What to do: Reproduce the records below exactly; the images should not appear.

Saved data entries
= Beginning of Section =

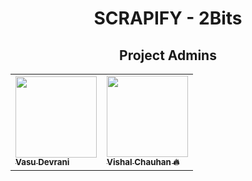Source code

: <h1 align="center">SCRAPIFY - 2Bits</h1>

<h2 align=center>Project Admins</h2> 

<div align="center">
<table>
  <tbody>
  <tr>
        <td ><a href="https://github.com/VasuDevrani"><img alt="" src="https://avatars.githubusercontent.com/u/101383635?s=400&u=8ac953bbec3d339079db6e78eaa6df70c0abba6a&v=4" width="130px;"><br><sub><b> Vasu Devrani</b></sub></a></td> </a></td>
   <td ><a href="https://github.com/vish-han"><img alt="" src="https://avatars.githubusercontent.com/u/44545745?v=4" width="130px;"><br><sub><b> Vishal Chauhan 🔥</b></sub></a></td> </a></td>
  </tr>
</tbody></table>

= End of Section =

Response box:
Source code

: <h1 align="center">SCRAPIFY - 2Bits</h1>

<h2 align=center>Project Admins</h2> 

<div align="center">
<table>
  <tbody>
  <tr>
        <td ><a href="https://github.com/VasuDevrani"><img alt="" src="https://avatars.githubusercontent.com/u/101383635?s=400&u=8ac953bbec3d339079db6e78eaa6df70c0abba6a&v=4" width="130px;"><br><sub><b> Vasu Devrani</b></sub></a></td> </a></td>
   <td ><a href="https://github.com/vish-han"><img alt="" src="https://avatars.githubusercontent.com/u/44545745?v=4" width="130px;"><br><sub><b> Vishal Chauhan 🔥</b></sub></a></td> </a></td>
  </tr>
</tbody></table>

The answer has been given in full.